Of the lines in the data below, count the ones holding the string "Center", and answer with that number only.

** Source data follows **

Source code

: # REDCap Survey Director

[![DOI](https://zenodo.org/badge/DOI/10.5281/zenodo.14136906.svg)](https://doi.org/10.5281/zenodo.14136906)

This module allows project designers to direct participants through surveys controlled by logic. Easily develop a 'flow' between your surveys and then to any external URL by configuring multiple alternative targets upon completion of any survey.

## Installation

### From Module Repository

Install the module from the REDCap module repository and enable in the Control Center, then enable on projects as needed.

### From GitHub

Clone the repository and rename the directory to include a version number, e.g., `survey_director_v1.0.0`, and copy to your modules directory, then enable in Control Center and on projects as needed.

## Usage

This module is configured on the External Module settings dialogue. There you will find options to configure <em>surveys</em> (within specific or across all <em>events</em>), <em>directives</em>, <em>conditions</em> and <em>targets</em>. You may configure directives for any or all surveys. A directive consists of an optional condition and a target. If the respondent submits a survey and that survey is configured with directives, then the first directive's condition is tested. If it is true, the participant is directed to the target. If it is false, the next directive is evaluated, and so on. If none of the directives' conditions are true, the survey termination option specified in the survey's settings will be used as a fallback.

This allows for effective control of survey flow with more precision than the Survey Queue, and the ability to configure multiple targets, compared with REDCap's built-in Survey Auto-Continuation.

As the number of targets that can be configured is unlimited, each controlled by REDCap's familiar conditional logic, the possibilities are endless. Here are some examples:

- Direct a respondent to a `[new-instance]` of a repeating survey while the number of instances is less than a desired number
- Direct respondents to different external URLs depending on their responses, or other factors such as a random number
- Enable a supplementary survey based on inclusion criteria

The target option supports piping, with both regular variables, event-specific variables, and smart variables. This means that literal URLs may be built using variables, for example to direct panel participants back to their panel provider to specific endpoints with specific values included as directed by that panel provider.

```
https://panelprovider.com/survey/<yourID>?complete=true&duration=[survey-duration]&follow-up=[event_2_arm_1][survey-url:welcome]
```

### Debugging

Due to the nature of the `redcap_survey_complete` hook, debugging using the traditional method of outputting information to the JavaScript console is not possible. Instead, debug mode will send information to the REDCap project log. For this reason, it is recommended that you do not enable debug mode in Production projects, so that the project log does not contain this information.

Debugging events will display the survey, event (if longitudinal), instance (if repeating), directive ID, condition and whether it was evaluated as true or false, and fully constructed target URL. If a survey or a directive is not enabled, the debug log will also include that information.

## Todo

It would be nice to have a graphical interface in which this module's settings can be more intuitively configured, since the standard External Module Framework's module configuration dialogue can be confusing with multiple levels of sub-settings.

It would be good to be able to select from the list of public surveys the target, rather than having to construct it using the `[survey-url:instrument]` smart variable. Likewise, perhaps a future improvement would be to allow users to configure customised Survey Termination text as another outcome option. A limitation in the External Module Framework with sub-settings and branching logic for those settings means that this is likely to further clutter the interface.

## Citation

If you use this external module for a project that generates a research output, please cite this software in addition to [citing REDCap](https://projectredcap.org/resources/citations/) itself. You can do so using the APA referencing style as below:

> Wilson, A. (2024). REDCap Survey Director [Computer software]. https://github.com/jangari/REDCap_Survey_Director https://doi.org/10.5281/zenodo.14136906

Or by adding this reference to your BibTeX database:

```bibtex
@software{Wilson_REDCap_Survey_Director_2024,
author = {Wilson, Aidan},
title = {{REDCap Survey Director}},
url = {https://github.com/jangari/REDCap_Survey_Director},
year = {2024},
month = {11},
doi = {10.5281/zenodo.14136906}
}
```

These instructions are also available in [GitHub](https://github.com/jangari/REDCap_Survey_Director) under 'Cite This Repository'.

** End of Source data **

**Solved problem**
2